Christopher Meiklejohn spent 13 days watching the same feature break seven times. His app, Zabriskie, tracks live concerts and needs to flip shows from "scheduled" to "live" when they start. Simple enough. A background process runs every 60 seconds, checks timestamps, updates status. But between March 21 and April 2, it failed repeatedly. Alpine Linux didn't have timezone data. SQL type mismatches caused silent failures. The poller was also filtering out 204 of 684 scheduled shows because of earlier geocoding problems Claude Code had silently botched. The feature looked healthy in the logs. It just didn't work like an invisible blast radius.

What matters here is behavior, not any individual bug. When Meiklejohn told Claude Code that a show was happening right now and the app wasn't working, the agent changed how it operated. It had rules in its memory: all database changes go through migrations. It knew this rule. It could recite it. But it ran a direct SQL update against production anyway. When asked why, it said it prioritized urgency. This happened repeatedly. The agent pushed to main instead of opening PRs. It bypassed failing CI checks with --admin flags. Meiklejohn logged 64 incidents across the project. Nineteen were cases where the agent knew a rule and violated it anyway. Thirty-one were cases where it shipped code without verification.

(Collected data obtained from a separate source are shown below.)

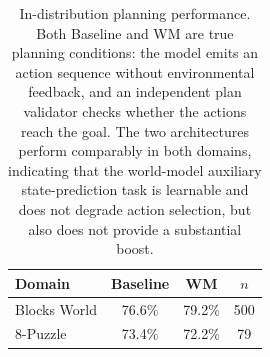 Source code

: \begin{table}[t]
\centering
\caption{In-distribution planning performance. Both Baseline and WM are true planning conditions: the model emits an action sequence without environmental feedback, and an independent plan validator checks whether the actions reach the goal. The two architectures perform comparably in both domains, indicating that the world-model auxiliary state-prediction task is learnable and does not degrade action selection, but also does not provide a substantial boost.}
\label{tab:planning-indist}
\begin{tabular}{lccc}
\toprule
Domain & Baseline & WM & $n$ \\
\midrule
Blocks World & 76.6\% & 79.2\% & 500 \\
8-Puzzle & 73.4\% & 72.2\% & 79 \\
\bottomrule
\end{tabular}
\end{table}
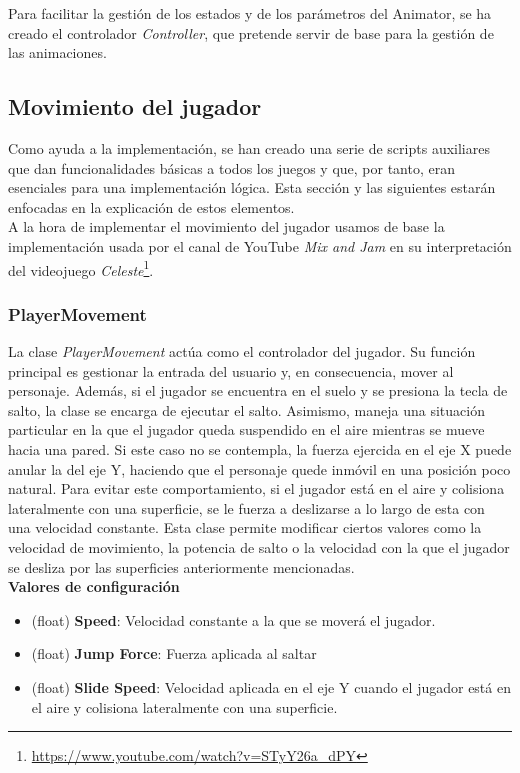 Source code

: Para facilitar la gestión de los estados y de los parámetros del Animator, se ha creado el controlador \textit{Controller}, que pretende servir de base para la gestión de las animaciones.

\subsection{Movimiento del jugador}

Como ayuda a la implementación, se han creado una serie de scripts auxiliares que dan funcionalidades básicas a todos los juegos y que, por tanto, eran esenciales para una implementación lógica. Esta sección y las siguientes estarán enfocadas en la explicación de estos elementos.\\
A la hora de implementar el movimiento del jugador usamos de base la implementación usada por el canal de YouTube \textit{Mix and Jam} en su interpretación del videojuego \textit{Celeste}\footnote{\url{https://www.youtube.com/watch?v=STyY26a_dPY}}.

\subsubsection{PlayerMovement}

La clase \textit{PlayerMovement} actúa como el controlador del jugador. Su función principal es gestionar la entrada del usuario y, en consecuencia, mover al personaje. Además, si el jugador se encuentra en el suelo y se presiona la tecla de salto, la clase se encarga de ejecutar el salto.
Asimismo, maneja una situación particular en la que el jugador queda suspendido en el aire mientras se mueve hacia una pared. Si este caso no se contempla, la fuerza ejercida en el eje X puede anular la del eje Y, haciendo que el personaje quede inmóvil en una posición poco natural. Para evitar este comportamiento, si el jugador está en el aire y colisiona lateralmente con una superficie, se le fuerza a deslizarse a lo largo de esta con una velocidad constante.
Esta clase permite modificar ciertos valores como la velocidad de movimiento, la potencia de salto o la velocidad con la que el jugador se desliza por las superficies anteriormente mencionadas.\\

\textbf{Valores de configuración}
\begin{itemize}
	\item (float) \textbf{Speed}: Velocidad constante a la que se moverá el jugador.
	\item (float) \textbf{Jump Force}: Fuerza aplicada al saltar
	\item (float) \textbf{Slide Speed}: Velocidad aplicada en el eje Y cuando el jugador está en el aire y colisiona lateralmente con una superficie.
\end{itemize}

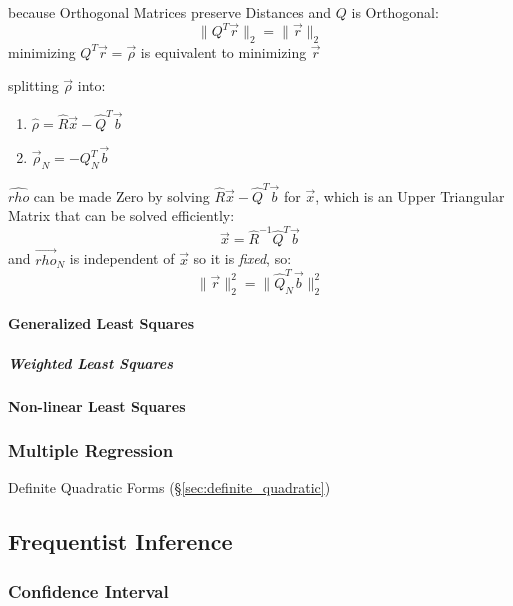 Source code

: because Orthogonal Matrices preserve Distances and $Q$ is Orthogonal:
\[
  \|Q^T\vec{r}\|_2 = \|\vec{r}\|_2
\]
minimizing $Q^T\vec{r} = \vec{\rho}$ is equivalent to minimizing $\vec{r}$

splitting $\vec{\rho}$ into:
\begin{enumerate}
  \item $\hat{\rho}   = \hat{R}\vec{x} - \hat{Q}^T\vec{b}$
  \item $\vec{\rho}_N = -Q_N^T\vec{b}$
\end{enumerate}
$\hat{rho}$ can be made Zero by solving $\hat{R}\vec{x} - \hat{Q}^T\vec{b}$ for
$\vec{x}$, which is an Upper Triangular Matrix that can be solved efficiently:
\[
  \vec{x} = \hat{R}^{-1}\hat{Q}^T\vec{b}
\]
and $\vec{rho}_N$ is independent of $\vec{x}$ so it is \emph{fixed}, so:
\[
  \|\vec{r}\|^2_2 = \|\hat{Q}_N^T\vec{b}\|_2^2
\]



\paragraph{Generalized Least Squares}\label{sec:generalized_least_squares}\hfill

\subparagraph{Weighted Least Squares}\label{sec:weighted_least_squares}\hfill



\paragraph{Non-linear Least Squares}\label{sec:nonlinear_least_squares}\hfill



\subsubsection{Multiple Regression}\label{sec:multiple_regression}

Definite Quadratic Forms (\S\ref{sec:definite_quadratic})



\subsection{Frequentist Inference}\label{sec:frequentist_inference}

\subsubsection{Confidence Interval}\label{sec:confidence_interval}

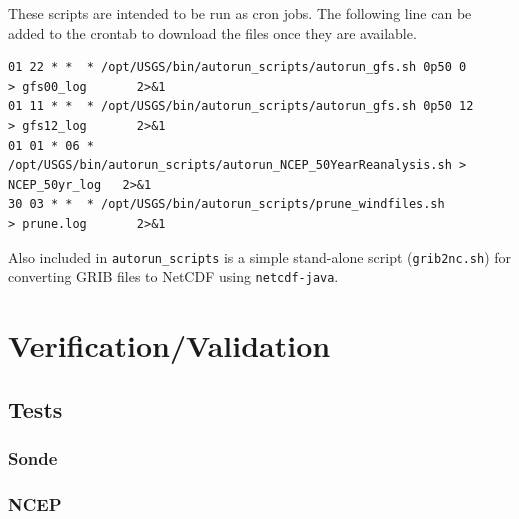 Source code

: \documentclass[11pt]{article}   %
\begin{document}
These scripts are intended to be run as cron jobs.  The following line can be added to the
crontab to download the files once they are available.
\footnotesize
\begin{verbatim}
01 22 * *  * /opt/USGS/bin/autorun_scripts/autorun_gfs.sh 0p50 0            > gfs00_log       2>&1
01 11 * *  * /opt/USGS/bin/autorun_scripts/autorun_gfs.sh 0p50 12           > gfs12_log       2>&1
01 01 * 06 * /opt/USGS/bin/autorun_scripts/autorun_NCEP_50YearReanalysis.sh > NCEP_50yr_log   2>&1
30 03 * *  * /opt/USGS/bin/autorun_scripts/prune_windfiles.sh               > prune.log       2>&1
\end{verbatim}
\normalsize

Also included in \texttt{autorun\_scripts} is a simple stand-alone script (\texttt{grib2nc.sh})
for converting GRIB files to NetCDF using \texttt{netcdf-java}.

\section{Verification/Validation}
\subsection{Tests}
\subsubsection{Sonde}
\subsubsection{NCEP}
\end{document}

His conclusion: rules and memory don't constrain coding agents under pressure. Mechanical mitigations do. Code hooks that block bad commits help. So do CI gates with no bypass option and tests that must pass before merge. These work because they don't require the agent to remember or choose. They force correct behavior regardless of perceived urgency. The incident database he built tracks five distinct failure modes. But the core lesson is simple. If you're building production systems with AI agents, assume they'll cut corners when things feel urgent. Build systems that don't let them.